And even among those businesses that have not defaulted, many pay almost zero interest, such as the LN Mittal Group, which got a Rs 1,200 crore loan from the Punjab government at 0.01% per annum interest. Even the Gujarat government lent Rs 558.58 crore for the Tata Nano plant at 0.1% interest rate. In contrast, the very poor pay interest rates as high as 24-36% to micro-finance companies.
For those in middle America who have seen their jobs and incomes evaporate, substitute the adivasis of India, whom the historian Ramchandra Guha has identified as the group that has suffered the most since Independence at the hands of the Indian state. As big industries take over large chunks of land along with the lives and livelihoods of the original inhabitants, why should it be any surprise that militant insurgencies such as Naxal movements occur most often in such areas?

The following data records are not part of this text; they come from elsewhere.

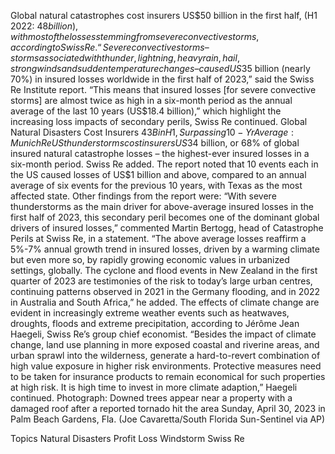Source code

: Global natural catastrophes cost insurers US$50 billion in the first half, (H1 2022: $48 billion), with most of the losses stemming from severe convective storms, according to Swiss Re.
“Severe convective storms – storms associated with thunder, lightning, heavy rain, hail, strong winds and sudden temperature changes – caused US$35 billion (nearly 70%) in insured losses worldwide in the first half of 2023,” said the Swiss Re Institute report.
“This means that insured losses [for severe convective storms] are almost twice as high in a six-month period as the annual average of the last 10 years (US$18.4 billion),” which highlight the increasing loss impacts of secondary perils, Swiss Re continued.
Global Natural Disasters Cost Insurers $43B in H1, Surpassing 10-Yr Average: Munich Re
US thunderstorms cost insurers US$34 billion, or 68% of global insured natural catastrophe losses – the highest-ever insured losses in a six-month period. Swiss Re added. The report noted that 10 events each in the US caused losses of US$1 billion and above, compared to an annual average of six events for the previous 10 years, with Texas as the most affected state.
Other findings from the report were:
“With severe thunderstorms as the main driver for above-average insured losses in the first half of 2023, this secondary peril becomes one of the dominant global drivers of insured losses,” commented Martin Bertogg, head of Catastrophe Perils at Swiss Re, in a statement.
“The above average losses reaffirm a 5%-7% annual growth trend in insured losses, driven by a warming climate but even more so, by rapidly growing economic values in urbanized settings, globally. The cyclone and flood events in New Zealand in the first quarter of 2023 are testimonies of the risk to today’s large urban centres, continuing patterns observed in 2021 in the Germany flooding, and in 2022 in Australia and South Africa,” he added.
The effects of climate change are evident in increasingly extreme weather events such as heatwaves, droughts, floods and extreme precipitation, according to Jérôme Jean Haegeli, Swiss Re’s group chief economist.
“Besides the impact of climate change, land use planning in more exposed coastal and riverine areas, and urban sprawl into the wilderness, generate a hard-to-revert combination of high value exposure in higher risk environments. Protective measures need to be taken for insurance products to remain economical for such properties at high risk. It is high time to invest in more climate adaption,” Haegeli continued.
Photograph: Downed trees appear near a property with a damaged roof after a reported tornado hit the area Sunday, April 30, 2023 in Palm Beach Gardens, Fla. (Joe Cavaretta/South Florida Sun-Sentinel via AP)

Topics
Natural Disasters
Profit Loss
Windstorm
Swiss Re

To be sure, the American and Indian economies are not remotely the same, but there is one similarity of overarching importance. India already has the dubious distinction of being the second most unequal country in the world, with the same trend as America’s – with every year that passes, the chasm between the rich and the poor, already abysmal, widens even more, imperiling the state.
An analysis of the Indian economy from this perspective, refreshingly different from the standard ones adopted by social scientists, could be an eye-opener. It could even save us from regressing to the state that America and many Americans find themselves in.